7. Summary and Future Work
The design and implementation of the actuation system for a railcar-mounted sensor platform were described in detail. The platform is intended for retracting and stowing sensitive inspection systems used onboard test cars for railroad inspection. The platform includes a lead screw mechanism operated by a stepper motor. The controller uses an Arduino Uno that allows ease of control and implementation.
The strength requirements for the drive mechanisms and structural components were calculated to achieve a design factor of two or higher. Once built, the actuation platform was tested under various conditions to ensure it could operate at the required retraction and stowing of onboard sensors. The tests were designed to emulate the actual use of the platform in practice, including in loaded configurations. The tests were valuable in highlighting deficiencies and implementing improvements to resolve them. One such deficiency proved to be the slower-than-expected actuation speed, which was caused by errors in generating the stepper motor pulse delay. Once corrected, the actuation system operated according to the design specifications.

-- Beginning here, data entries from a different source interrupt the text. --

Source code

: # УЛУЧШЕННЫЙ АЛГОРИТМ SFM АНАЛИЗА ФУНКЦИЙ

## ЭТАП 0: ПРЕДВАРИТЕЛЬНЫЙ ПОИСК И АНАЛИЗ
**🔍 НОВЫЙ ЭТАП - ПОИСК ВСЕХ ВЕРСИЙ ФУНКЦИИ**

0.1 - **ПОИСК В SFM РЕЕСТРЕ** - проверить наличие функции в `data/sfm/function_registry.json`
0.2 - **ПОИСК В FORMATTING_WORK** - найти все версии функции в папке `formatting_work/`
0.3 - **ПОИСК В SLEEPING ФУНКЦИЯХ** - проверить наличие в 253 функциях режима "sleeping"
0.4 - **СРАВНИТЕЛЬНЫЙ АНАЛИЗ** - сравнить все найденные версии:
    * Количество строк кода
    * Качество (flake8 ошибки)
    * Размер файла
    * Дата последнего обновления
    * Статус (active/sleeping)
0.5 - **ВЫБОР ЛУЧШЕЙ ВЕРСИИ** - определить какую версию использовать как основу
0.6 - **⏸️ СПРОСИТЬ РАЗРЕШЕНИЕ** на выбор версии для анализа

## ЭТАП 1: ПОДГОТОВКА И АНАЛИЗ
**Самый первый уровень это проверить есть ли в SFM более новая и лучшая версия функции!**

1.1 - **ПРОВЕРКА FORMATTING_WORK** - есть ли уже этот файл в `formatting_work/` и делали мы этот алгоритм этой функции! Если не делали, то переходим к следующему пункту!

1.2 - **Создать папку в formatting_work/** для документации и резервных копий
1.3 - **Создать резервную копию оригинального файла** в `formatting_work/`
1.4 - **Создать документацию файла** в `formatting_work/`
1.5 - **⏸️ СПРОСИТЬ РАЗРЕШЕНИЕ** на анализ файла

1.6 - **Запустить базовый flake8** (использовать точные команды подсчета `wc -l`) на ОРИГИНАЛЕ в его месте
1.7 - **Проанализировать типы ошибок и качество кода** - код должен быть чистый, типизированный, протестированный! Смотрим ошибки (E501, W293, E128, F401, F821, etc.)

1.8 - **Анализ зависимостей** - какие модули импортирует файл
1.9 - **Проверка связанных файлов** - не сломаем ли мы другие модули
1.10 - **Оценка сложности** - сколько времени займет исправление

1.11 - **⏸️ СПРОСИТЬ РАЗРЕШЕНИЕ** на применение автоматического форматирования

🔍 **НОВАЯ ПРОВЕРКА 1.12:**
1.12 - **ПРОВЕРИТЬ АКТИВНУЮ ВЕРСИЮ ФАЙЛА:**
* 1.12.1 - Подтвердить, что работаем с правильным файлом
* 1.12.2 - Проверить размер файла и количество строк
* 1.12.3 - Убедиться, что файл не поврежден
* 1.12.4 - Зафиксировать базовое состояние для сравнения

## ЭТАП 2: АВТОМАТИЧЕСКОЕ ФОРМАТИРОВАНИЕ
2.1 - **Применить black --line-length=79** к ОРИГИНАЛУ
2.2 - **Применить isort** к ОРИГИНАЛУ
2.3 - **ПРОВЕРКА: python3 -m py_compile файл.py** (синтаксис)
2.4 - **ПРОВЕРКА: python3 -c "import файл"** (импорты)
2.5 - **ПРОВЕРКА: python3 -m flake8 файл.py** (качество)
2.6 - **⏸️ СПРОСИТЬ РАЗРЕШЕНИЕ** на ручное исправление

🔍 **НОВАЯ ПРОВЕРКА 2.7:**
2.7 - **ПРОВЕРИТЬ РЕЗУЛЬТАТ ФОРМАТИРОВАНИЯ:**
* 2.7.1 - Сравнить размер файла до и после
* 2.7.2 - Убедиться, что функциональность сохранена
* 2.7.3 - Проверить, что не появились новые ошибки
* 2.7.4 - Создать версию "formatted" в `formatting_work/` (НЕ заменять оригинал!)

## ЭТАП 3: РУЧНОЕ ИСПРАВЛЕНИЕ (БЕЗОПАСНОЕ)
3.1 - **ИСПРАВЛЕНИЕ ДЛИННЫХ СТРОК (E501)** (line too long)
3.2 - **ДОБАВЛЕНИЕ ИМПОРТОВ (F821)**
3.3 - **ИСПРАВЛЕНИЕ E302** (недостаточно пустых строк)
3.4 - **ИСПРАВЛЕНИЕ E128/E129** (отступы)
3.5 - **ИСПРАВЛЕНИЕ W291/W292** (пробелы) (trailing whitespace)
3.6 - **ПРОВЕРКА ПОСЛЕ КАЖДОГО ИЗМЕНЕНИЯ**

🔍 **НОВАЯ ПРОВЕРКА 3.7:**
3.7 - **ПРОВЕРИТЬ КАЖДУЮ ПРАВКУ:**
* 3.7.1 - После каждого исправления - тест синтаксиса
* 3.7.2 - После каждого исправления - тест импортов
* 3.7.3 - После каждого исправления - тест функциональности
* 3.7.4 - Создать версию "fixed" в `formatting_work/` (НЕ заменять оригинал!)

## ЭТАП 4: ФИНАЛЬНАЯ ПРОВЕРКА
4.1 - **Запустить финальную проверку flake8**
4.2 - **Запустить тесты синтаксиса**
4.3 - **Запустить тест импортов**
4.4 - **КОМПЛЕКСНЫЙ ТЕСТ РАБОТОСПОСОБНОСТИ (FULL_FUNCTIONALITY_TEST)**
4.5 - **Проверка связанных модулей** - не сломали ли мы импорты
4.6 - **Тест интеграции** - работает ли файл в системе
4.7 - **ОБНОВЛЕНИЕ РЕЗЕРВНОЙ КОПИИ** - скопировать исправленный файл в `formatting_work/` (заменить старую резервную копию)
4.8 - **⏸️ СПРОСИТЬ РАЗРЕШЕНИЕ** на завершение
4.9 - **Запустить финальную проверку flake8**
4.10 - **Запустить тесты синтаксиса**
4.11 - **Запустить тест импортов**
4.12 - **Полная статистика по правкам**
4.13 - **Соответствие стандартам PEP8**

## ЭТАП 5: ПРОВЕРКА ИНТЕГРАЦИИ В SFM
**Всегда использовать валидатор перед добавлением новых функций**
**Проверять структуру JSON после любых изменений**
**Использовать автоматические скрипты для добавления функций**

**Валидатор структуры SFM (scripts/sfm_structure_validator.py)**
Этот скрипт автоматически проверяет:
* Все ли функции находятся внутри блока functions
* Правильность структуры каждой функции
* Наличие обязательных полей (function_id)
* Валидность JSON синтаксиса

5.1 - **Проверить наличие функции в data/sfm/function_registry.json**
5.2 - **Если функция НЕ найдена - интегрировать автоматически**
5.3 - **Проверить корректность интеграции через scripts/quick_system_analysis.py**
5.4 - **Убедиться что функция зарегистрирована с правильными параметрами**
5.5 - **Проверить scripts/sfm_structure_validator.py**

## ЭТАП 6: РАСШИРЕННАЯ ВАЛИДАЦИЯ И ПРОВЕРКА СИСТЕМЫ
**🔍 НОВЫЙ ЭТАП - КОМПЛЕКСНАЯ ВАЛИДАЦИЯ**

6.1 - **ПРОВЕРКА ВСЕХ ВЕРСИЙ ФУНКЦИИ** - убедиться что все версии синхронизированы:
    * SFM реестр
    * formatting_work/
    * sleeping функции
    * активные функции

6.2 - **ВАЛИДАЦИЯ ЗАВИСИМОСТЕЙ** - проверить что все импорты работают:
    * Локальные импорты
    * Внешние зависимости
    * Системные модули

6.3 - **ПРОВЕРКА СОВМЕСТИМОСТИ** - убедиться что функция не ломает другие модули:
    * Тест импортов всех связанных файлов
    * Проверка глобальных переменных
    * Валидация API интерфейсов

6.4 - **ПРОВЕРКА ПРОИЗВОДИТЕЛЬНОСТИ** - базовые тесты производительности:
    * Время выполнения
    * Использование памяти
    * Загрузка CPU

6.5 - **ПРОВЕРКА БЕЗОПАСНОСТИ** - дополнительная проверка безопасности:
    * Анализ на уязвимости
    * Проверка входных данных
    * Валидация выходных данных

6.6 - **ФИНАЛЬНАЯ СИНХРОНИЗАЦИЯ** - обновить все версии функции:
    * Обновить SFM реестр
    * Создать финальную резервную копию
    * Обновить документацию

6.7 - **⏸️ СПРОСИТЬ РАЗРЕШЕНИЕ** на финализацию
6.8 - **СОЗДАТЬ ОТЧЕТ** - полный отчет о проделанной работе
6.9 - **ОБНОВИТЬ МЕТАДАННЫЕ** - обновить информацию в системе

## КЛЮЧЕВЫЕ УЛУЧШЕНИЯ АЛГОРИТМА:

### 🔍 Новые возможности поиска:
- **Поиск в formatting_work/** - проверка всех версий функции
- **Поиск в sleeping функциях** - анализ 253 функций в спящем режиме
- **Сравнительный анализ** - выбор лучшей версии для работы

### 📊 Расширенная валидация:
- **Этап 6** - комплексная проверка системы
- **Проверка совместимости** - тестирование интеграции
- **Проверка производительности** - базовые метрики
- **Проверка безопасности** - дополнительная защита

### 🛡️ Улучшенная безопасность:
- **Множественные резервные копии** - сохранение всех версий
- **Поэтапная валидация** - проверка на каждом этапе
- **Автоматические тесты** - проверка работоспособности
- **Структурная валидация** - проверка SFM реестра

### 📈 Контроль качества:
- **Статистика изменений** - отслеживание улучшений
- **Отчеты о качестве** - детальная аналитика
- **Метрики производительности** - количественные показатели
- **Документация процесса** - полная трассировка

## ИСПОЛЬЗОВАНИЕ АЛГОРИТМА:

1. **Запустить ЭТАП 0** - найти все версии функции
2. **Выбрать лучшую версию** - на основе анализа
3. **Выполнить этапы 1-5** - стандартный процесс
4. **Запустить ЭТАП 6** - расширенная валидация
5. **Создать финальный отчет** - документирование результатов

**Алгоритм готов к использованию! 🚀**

The study identified a few areas for future improvements. Since the stepper motor is equipped with a built-in encoder, it can provide real-time position feedback to the operator, which could improve the platform’s operation. Another improvement that could be made to the control system is to experiment with PID control or a closed-loop feedback setup. Such control enhancements would strengthen the overall system architecture and performance.
The developed prototype system offers insight into how this can be implemented in practice. It provides a framework for enhancing onboard automated track inspection equipment. With further refinement, the platform could be deployed on existing trains to increase the data collection frequency, ultimately contributing to a safer rail network.
The next phase of testing can also be set up to emulate the dynamic impacts, vibrations, and environmental conditions experienced in a railcar. Such tests can be carried out onboard railroad test cars or Hyrail trucks, which we could not access during this study.